--- START ---

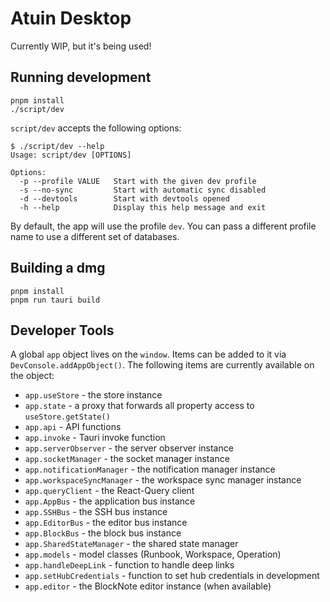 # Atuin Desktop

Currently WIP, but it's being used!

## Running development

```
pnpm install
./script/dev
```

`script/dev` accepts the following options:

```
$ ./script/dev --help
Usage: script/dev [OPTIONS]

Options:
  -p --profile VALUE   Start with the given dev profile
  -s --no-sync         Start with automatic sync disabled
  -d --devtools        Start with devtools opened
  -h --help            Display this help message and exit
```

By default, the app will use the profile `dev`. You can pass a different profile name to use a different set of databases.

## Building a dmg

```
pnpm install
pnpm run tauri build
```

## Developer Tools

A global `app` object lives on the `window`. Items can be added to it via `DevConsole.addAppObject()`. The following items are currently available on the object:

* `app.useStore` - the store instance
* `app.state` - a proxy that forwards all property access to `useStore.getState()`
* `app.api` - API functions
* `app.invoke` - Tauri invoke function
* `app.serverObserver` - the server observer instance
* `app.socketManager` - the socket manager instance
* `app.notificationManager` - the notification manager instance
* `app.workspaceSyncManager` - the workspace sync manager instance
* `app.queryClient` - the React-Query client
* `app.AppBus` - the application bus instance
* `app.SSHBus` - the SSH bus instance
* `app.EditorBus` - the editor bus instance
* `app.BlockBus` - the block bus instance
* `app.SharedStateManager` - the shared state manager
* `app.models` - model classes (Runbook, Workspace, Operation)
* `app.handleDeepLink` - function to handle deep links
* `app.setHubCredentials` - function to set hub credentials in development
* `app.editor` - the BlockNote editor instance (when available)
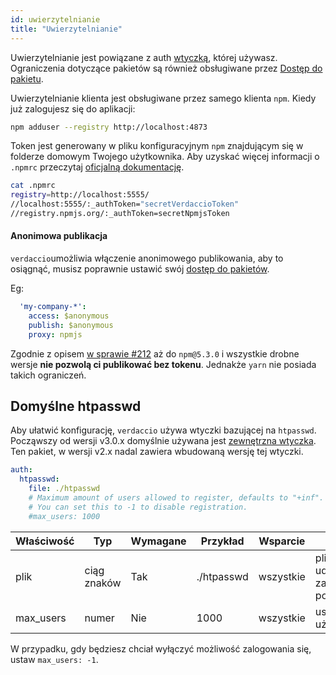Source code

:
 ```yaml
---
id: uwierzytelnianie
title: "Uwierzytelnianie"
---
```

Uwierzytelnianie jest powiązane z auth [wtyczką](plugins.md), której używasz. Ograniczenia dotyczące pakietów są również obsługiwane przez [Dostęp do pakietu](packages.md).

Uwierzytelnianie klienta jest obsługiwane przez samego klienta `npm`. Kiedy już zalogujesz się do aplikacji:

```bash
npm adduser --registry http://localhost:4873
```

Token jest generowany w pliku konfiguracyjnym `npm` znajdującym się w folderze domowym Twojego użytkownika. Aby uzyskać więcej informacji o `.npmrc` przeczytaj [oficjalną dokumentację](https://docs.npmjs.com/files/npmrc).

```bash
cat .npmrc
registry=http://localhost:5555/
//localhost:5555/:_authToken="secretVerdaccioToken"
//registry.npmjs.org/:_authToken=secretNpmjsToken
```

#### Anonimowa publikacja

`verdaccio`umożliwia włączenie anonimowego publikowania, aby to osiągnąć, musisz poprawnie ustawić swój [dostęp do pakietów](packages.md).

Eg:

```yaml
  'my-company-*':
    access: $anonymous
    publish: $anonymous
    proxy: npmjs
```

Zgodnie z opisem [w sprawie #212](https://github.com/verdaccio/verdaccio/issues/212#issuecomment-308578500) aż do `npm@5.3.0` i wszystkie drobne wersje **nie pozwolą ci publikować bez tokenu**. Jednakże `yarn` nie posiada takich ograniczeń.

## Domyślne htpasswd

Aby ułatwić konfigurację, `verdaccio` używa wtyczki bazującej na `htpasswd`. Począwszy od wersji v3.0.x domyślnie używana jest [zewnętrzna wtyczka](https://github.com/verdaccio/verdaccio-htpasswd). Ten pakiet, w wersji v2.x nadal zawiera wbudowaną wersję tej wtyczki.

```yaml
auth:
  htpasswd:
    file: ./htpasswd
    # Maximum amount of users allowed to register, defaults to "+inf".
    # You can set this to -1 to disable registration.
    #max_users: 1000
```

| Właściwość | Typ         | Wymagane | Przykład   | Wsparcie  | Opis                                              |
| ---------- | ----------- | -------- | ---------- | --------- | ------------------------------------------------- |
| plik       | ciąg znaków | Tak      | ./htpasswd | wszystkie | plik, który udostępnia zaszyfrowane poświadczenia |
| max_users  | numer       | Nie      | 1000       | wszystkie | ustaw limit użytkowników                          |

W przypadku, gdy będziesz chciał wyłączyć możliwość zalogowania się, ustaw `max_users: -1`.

--- END ---
--- START ---

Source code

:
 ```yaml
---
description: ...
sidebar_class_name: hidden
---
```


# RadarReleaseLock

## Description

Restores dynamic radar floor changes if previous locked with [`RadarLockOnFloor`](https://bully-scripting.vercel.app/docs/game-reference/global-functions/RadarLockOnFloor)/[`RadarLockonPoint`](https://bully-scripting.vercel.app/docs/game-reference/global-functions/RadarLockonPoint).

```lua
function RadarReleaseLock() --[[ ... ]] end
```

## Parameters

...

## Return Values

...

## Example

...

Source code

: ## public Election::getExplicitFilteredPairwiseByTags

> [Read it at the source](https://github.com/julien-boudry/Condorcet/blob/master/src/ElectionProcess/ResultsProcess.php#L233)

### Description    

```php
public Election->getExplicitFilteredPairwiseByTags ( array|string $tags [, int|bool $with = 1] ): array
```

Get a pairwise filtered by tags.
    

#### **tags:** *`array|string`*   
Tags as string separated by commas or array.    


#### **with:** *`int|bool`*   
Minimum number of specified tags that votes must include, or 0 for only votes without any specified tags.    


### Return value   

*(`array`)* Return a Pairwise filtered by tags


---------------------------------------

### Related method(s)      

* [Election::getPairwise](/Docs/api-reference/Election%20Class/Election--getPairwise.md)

--- END ---

WHAT YOU WILL DO:
From the data above, retype only the lines starting with the line with "# Atuin Desktop" and going on through the line with "Uwierzytelnianie jest powiązane", exactly, leaving out the pictures.

ANSWER TO THE EXERCISE:
 # Atuin Desktop

Currently WIP, but it's being used!

## Running development

```
pnpm install
./script/dev
```

`script/dev` accepts the following options:

```
$ ./script/dev --help
Usage: script/dev [OPTIONS]

Options:
  -p --profile VALUE   Start with the given dev profile
  -s --no-sync         Start with automatic sync disabled
  -d --devtools        Start with devtools opened
  -h --help            Display this help message and exit
```

By default, the app will use the profile `dev`. You can pass a different profile name to use a different set of databases.

## Building a dmg

```
pnpm install
pnpm run tauri build
```

## Developer Tools

A global `app` object lives on the `window`. Items can be added to it via `DevConsole.addAppObject()`. The following items are currently available on the object:

* `app.useStore` - the store instance
* `app.state` - a proxy that forwards all property access to `useStore.getState()`
* `app.api` - API functions
* `app.invoke` - Tauri invoke function
* `app.serverObserver` - the server observer instance
* `app.socketManager` - the socket manager instance
* `app.notificationManager` - the notification manager instance
* `app.workspaceSyncManager` - the workspace sync manager instance
* `app.queryClient` - the React-Query client
* `app.AppBus` - the application bus instance
* `app.SSHBus` - the SSH bus instance
* `app.EditorBus` - the editor bus instance
* `app.BlockBus` - the block bus instance
* `app.SharedStateManager` - the shared state manager
* `app.models` - model classes (Runbook, Workspace, Operation)
* `app.handleDeepLink` - function to handle deep links
* `app.setHubCredentials` - function to set hub credentials in development
* `app.editor` - the BlockNote editor instance (when available)
Source code

:
 ```yaml
---
id: uwierzytelnianie
title: "Uwierzytelnianie"
---
```

Uwierzytelnianie jest powiązane z auth [wtyczką](plugins.md), której używasz. Ograniczenia dotyczące pakietów są również obsługiwane przez [Dostęp do pakietu](packages.md).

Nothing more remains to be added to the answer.